Des époux Robbe-Grillet, Barbey d'Aurevilly aurait tiré une nouvelle supplémentaire, à placer au sein de ses Diaboliques, juste à côté du Bonheur dans le crime.
C'est que le souffre ne manque pas dans ce couple littéraire qui promène à deux plumes son encre noire et sang dans le registre des fantasmes interdits.

Au pseudonyme près, celui transparent de Jeanne de Berg dont l'épousée se sert, les deux Robbe-Grillet, Catherine et Alain, prennent à parti les moeurs avouables en publiant cette année chacun son objet littéraire pour sonner la charge en mode majeur ou mineur : Un Roman sentimental pour Alain, le Petit Carnet Perdu pour Catherine.

Plus violente, parce qu'appuyée de tout le poids d'un homme dont on ne parvient à dissocier ni son oeuvre antérieure, ni ses essais Pour un Nouveau Roman dont il reste la figure majeure, l'attaque d'Alain Robbe-Grillet, le R-G lui-même, vient ce mois mettre en émoi la critique. Sans rien compromettre de son style, d'une écriture blanche sur papier glacé, il livre l'assaut de la déraison sexuelle contre la pruderie résiduelle de notre société. Son roman va droit à l'innaccepté, inceste, pédérastie, sévices sexuels sur une enfant mineure. A l'heure des bons sentiments, la mesure est lourde.

Le style pourtant, outil de haute précision entre les mains de R-G, se fait d'autant plus abstrait que la vision pourrait être insoutenable, les scènes sont décomposées par son prisme dans le spectre des couleurs. D'ailleurs, toutes les couleurs se confondant, l'on arrive à une dominante de blanc, ascèse de l'excès, égale au papier du livre que l'encre imprimée fait parler.

Tel lecteur aveuglé par le sujet jugera un Roman sentimental pornographique, tel autre plus averti retrouvera l'obsession de l'écriture d'un Robbe-Grillet toujours en recherche d'une esthétique stylisée. La recherche justement est celle d'un nouvel angle, qui abatte toutes les tentatives précédentes d'interprétation de son oeuvre en la réinterprétant, la dernière touche du peintre change l'équilibre de toute la toile.
Pour R-G, l'obsession et le fantasme enfermés par le livre dans le livre font de l'objet produit non pas un discours sur une vision révolutionnaire du monde (comme ce pourrait être le cas de Sade) mais un casse tête littéraire portant sur l'écriture. Un casse-tête sur lequel il veut épuiser les connivences du lecteur, à supposer qu'il évite les premiers degrés faciles. Et sans aucun doute, c'est un non sens de qualifier l'ouvrage de pornographique au sens premier du terme, aucun éditeur du genre ne l'aurait accepté, sachant très bien que leur public courant n'a pas souvent le goût de cette écriture escarpée.

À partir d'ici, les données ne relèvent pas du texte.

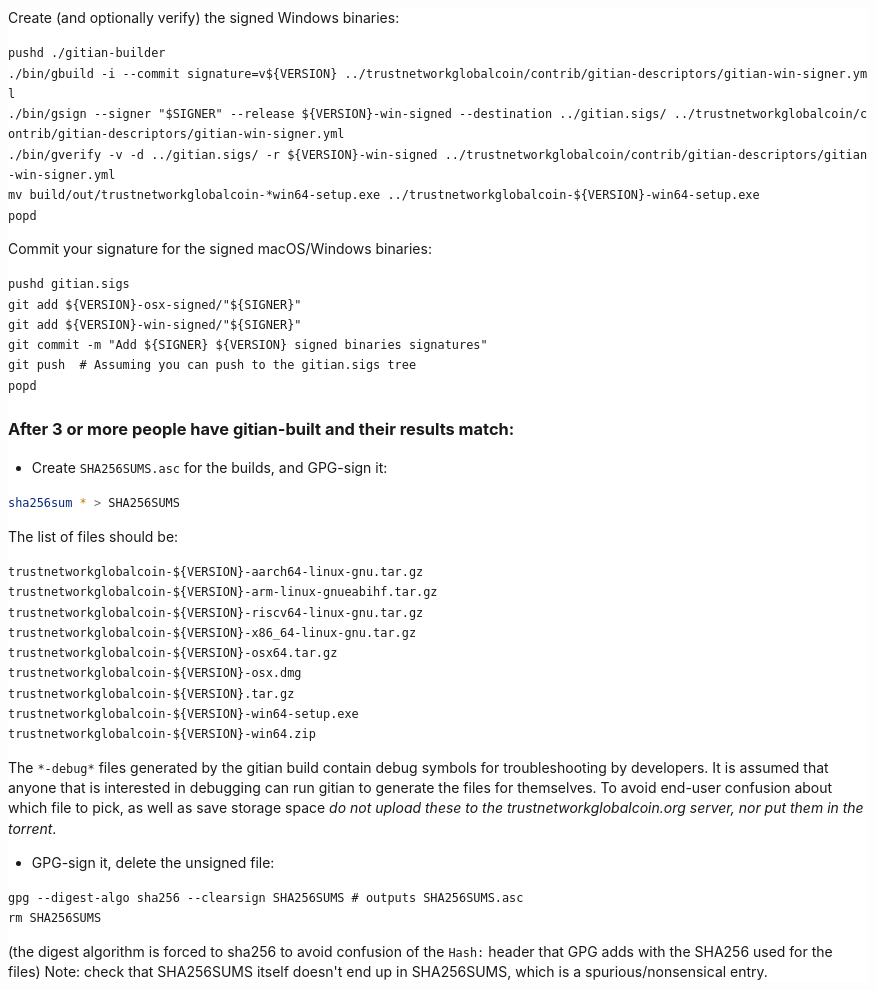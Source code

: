 Create (and optionally verify) the signed Windows binaries:

    pushd ./gitian-builder
    ./bin/gbuild -i --commit signature=v${VERSION} ../trustnetworkglobalcoin/contrib/gitian-descriptors/gitian-win-signer.yml
    ./bin/gsign --signer "$SIGNER" --release ${VERSION}-win-signed --destination ../gitian.sigs/ ../trustnetworkglobalcoin/contrib/gitian-descriptors/gitian-win-signer.yml
    ./bin/gverify -v -d ../gitian.sigs/ -r ${VERSION}-win-signed ../trustnetworkglobalcoin/contrib/gitian-descriptors/gitian-win-signer.yml
    mv build/out/trustnetworkglobalcoin-*win64-setup.exe ../trustnetworkglobalcoin-${VERSION}-win64-setup.exe
    popd

Commit your signature for the signed macOS/Windows binaries:

    pushd gitian.sigs
    git add ${VERSION}-osx-signed/"${SIGNER}"
    git add ${VERSION}-win-signed/"${SIGNER}"
    git commit -m "Add ${SIGNER} ${VERSION} signed binaries signatures"
    git push  # Assuming you can push to the gitian.sigs tree
    popd

### After 3 or more people have gitian-built and their results match:

- Create `SHA256SUMS.asc` for the builds, and GPG-sign it:

```bash
sha256sum * > SHA256SUMS
```

The list of files should be:
```
trustnetworkglobalcoin-${VERSION}-aarch64-linux-gnu.tar.gz
trustnetworkglobalcoin-${VERSION}-arm-linux-gnueabihf.tar.gz
trustnetworkglobalcoin-${VERSION}-riscv64-linux-gnu.tar.gz
trustnetworkglobalcoin-${VERSION}-x86_64-linux-gnu.tar.gz
trustnetworkglobalcoin-${VERSION}-osx64.tar.gz
trustnetworkglobalcoin-${VERSION}-osx.dmg
trustnetworkglobalcoin-${VERSION}.tar.gz
trustnetworkglobalcoin-${VERSION}-win64-setup.exe
trustnetworkglobalcoin-${VERSION}-win64.zip
```
The `*-debug*` files generated by the gitian build contain debug symbols
for troubleshooting by developers. It is assumed that anyone that is interested
in debugging can run gitian to generate the files for themselves. To avoid
end-user confusion about which file to pick, as well as save storage
space *do not upload these to the trustnetworkglobalcoin.org server, nor put them in the torrent*.

- GPG-sign it, delete the unsigned file:
```
gpg --digest-algo sha256 --clearsign SHA256SUMS # outputs SHA256SUMS.asc
rm SHA256SUMS
```
(the digest algorithm is forced to sha256 to avoid confusion of the `Hash:` header that GPG adds with the SHA256 used for the files)
Note: check that SHA256SUMS itself doesn't end up in SHA256SUMS, which is a spurious/nonsensical entry.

Rien de tel dans le Petit carnet perdu de Catherine Robbe-Grillet. Nous ne sommes plus dans le registre de l'abstraction mais dans celui du témoignage, direct, de celle qui a la franchise de ses goûts et de ses jeux. Franchise et fierté car on le sent à chaque ligne, il n'y a rien dont elle estime devoir rougir dans les coups de fouet que parfois elle donne, ni dans les cérémonies qu'elle organise. L'exercice est rafraichissant, malgré l'appartenance naturelle de l'ouvrage à l'enfer de nos bibliothèques personnelles, de suivre cette plume sans complexes ni mesquinerie, parlant avec franchise de ce qu'elle a sans entrave osé vivre.
La lecture en est tellement différente de celle des nombreux récits maladroitement assemblés par des nègres médiocres pour des éditeurs commerciaux, dans lesquelles des professionnelles abritent leurs complexes sous la carapace de leur supériorité de maîtresses sexuées.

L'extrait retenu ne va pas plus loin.